Nothing in the data may change. Copy all of it exactly.
*** Opening Dataset excerpts ***
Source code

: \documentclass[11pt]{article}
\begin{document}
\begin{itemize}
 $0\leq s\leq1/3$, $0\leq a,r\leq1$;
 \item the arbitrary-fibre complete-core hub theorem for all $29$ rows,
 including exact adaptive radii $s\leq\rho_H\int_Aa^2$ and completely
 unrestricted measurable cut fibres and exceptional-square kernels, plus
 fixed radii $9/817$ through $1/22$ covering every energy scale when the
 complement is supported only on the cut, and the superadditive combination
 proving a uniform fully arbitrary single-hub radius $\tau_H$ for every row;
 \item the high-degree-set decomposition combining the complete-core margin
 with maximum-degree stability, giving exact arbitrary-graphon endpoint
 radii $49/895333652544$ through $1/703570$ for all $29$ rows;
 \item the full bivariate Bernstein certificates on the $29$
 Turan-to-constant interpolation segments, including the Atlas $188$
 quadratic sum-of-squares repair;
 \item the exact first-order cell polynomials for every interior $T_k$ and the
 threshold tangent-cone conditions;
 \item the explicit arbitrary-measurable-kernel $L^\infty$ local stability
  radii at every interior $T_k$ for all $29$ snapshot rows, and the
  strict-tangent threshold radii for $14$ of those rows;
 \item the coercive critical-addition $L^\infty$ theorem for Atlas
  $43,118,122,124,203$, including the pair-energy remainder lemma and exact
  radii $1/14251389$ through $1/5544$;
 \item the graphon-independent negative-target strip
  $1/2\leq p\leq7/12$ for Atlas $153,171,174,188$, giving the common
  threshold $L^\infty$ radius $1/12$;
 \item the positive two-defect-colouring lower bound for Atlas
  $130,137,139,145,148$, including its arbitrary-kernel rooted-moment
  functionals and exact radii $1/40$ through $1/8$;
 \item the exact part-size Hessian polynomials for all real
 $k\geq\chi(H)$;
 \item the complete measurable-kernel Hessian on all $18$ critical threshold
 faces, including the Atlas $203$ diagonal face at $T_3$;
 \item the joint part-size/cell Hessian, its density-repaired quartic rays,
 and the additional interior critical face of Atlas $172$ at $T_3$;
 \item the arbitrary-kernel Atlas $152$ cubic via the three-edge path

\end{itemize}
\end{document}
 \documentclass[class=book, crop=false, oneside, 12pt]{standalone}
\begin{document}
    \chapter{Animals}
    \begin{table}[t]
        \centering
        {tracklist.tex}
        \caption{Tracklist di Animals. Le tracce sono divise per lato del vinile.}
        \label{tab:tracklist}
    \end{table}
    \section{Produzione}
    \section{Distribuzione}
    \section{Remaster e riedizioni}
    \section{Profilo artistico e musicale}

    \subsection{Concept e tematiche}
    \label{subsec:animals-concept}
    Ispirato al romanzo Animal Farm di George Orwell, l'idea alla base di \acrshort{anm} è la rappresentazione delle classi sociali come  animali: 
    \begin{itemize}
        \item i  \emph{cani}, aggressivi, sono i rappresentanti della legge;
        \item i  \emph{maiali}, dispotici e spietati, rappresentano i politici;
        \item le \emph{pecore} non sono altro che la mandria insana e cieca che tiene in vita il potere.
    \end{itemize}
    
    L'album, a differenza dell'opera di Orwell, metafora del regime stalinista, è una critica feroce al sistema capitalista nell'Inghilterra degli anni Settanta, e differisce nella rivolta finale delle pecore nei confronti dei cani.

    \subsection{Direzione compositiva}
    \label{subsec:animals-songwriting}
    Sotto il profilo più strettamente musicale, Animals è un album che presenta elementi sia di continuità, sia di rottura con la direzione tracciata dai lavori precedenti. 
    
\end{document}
*** Closing Dataset excerpts ***
*Answer section*.
Source code

: \documentclass[11pt]{article}
\begin{document}
\begin{itemize}
 $0\leq s\leq1/3$, $0\leq a,r\leq1$;
 \item the arbitrary-fibre complete-core hub theorem for all $29$ rows,
 including exact adaptive radii $s\leq\rho_H\int_Aa^2$ and completely
 unrestricted measurable cut fibres and exceptional-square kernels, plus
 fixed radii $9/817$ through $1/22$ covering every energy scale when the
 complement is supported only on the cut, and the superadditive combination
 proving a uniform fully arbitrary single-hub radius $\tau_H$ for every row;
 \item the high-degree-set decomposition combining the complete-core margin
 with maximum-degree stability, giving exact arbitrary-graphon endpoint
 radii $49/895333652544$ through $1/703570$ for all $29$ rows;
 \item the full bivariate Bernstein certificates on the $29$
 Turan-to-constant interpolation segments, including the Atlas $188$
 quadratic sum-of-squares repair;
 \item the exact first-order cell polynomials for every interior $T_k$ and the
 threshold tangent-cone conditions;
 \item the explicit arbitrary-measurable-kernel $L^\infty$ local stability
  radii at every interior $T_k$ for all $29$ snapshot rows, and the
  strict-tangent threshold radii for $14$ of those rows;
 \item the coercive critical-addition $L^\infty$ theorem for Atlas
  $43,118,122,124,203$, including the pair-energy remainder lemma and exact
  radii $1/14251389$ through $1/5544$;
 \item the graphon-independent negative-target strip
  $1/2\leq p\leq7/12$ for Atlas $153,171,174,188$, giving the common
  threshold $L^\infty$ radius $1/12$;
 \item the positive two-defect-colouring lower bound for Atlas
  $130,137,139,145,148$, including its arbitrary-kernel rooted-moment
  functionals and exact radii $1/40$ through $1/8$;
 \item the exact part-size Hessian polynomials for all real
 $k\geq\chi(H)$;
 \item the complete measurable-kernel Hessian on all $18$ critical threshold
 faces, including the Atlas $203$ diagonal face at $T_3$;
 \item the joint part-size/cell Hessian, its density-repaired quartic rays,
 and the additional interior critical face of Atlas $172$ at $T_3$;
 \item the arbitrary-kernel Atlas $152$ cubic via the three-edge path

\end{itemize}
\end{document}
 \documentclass[class=book, crop=false, oneside, 12pt]{standalone}
\begin{document}
    \chapter{Animals}
    \begin{table}[t]
        \centering
        {tracklist.tex}
        \caption{Tracklist di Animals. Le tracce sono divise per lato del vinile.}
        \label{tab:tracklist}
    \end{table}
    \section{Produzione}
    \section{Distribuzione}
    \section{Remaster e riedizioni}
    \section{Profilo artistico e musicale}

    \subsection{Concept e tematiche}
    \label{subsec:animals-concept}
    Ispirato al romanzo Animal Farm di George Orwell, l'idea alla base di \acrshort{anm} è la rappresentazione delle classi sociali come  animali: 
    \begin{itemize}
        \item i  \emph{cani}, aggressivi, sono i rappresentanti della legge;
        \item i  \emph{maiali}, dispotici e spietati, rappresentano i politici;
        \item le \emph{pecore} non sono altro che la mandria insana e cieca che tiene in vita il potere.
    \end{itemize}
    
    L'album, a differenza dell'opera di Orwell, metafora del regime stalinista, è una critica feroce al sistema capitalista nell'Inghilterra degli anni Settanta, e differisce nella rivolta finale delle pecore nei confronti dei cani.

    \subsection{Direzione compositiva}
    \label{subsec:animals-songwriting}
    Sotto il profilo più strettamente musicale, Animals è un album che presenta elementi sia di continuità, sia di rottura con la direzione tracciata dai lavori precedenti. 
    
\end{document}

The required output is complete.